:: What to produce ::
In the records below, which lines include "orange"? Copy them.

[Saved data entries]
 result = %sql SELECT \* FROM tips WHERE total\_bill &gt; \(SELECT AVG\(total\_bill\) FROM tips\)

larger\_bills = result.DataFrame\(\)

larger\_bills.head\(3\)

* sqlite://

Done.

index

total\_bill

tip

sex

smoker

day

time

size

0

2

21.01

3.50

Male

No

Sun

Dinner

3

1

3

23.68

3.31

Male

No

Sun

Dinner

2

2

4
==
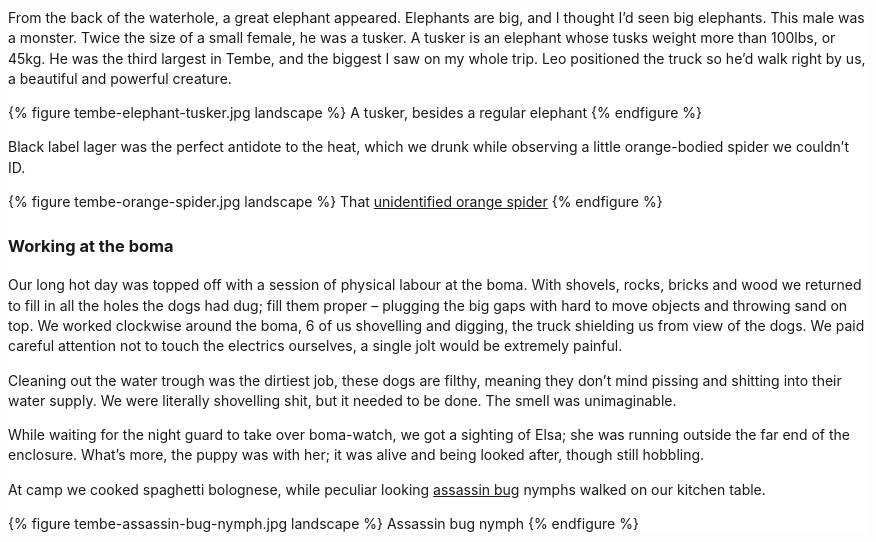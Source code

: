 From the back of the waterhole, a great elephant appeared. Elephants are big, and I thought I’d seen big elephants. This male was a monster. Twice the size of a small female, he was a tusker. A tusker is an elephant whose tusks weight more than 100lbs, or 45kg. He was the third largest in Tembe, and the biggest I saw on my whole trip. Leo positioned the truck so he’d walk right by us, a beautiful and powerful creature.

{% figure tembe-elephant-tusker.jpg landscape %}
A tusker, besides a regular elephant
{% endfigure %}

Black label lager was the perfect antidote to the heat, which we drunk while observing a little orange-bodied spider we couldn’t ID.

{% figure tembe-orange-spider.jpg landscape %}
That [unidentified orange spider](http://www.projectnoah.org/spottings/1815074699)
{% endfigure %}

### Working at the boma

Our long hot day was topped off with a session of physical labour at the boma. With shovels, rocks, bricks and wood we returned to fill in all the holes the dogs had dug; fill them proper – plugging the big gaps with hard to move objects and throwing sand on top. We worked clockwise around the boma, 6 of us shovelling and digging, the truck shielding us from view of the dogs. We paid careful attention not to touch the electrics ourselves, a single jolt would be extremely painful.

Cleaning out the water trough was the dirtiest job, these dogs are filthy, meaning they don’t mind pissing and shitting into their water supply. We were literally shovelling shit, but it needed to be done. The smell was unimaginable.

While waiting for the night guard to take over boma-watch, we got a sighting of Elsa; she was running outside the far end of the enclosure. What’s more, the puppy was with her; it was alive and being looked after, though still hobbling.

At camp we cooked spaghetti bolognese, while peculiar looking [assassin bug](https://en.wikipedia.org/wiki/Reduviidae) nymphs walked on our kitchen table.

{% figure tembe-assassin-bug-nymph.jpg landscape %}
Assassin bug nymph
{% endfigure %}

:: Written response ::
Black label lager was the perfect antidote to the heat, which we drunk while observing a little orange-bodied spider we couldn’t ID.
{% figure tembe-orange-spider.jpg landscape %}
That [unidentified orange spider](http://www.projectnoah.org/spottings/1815074699)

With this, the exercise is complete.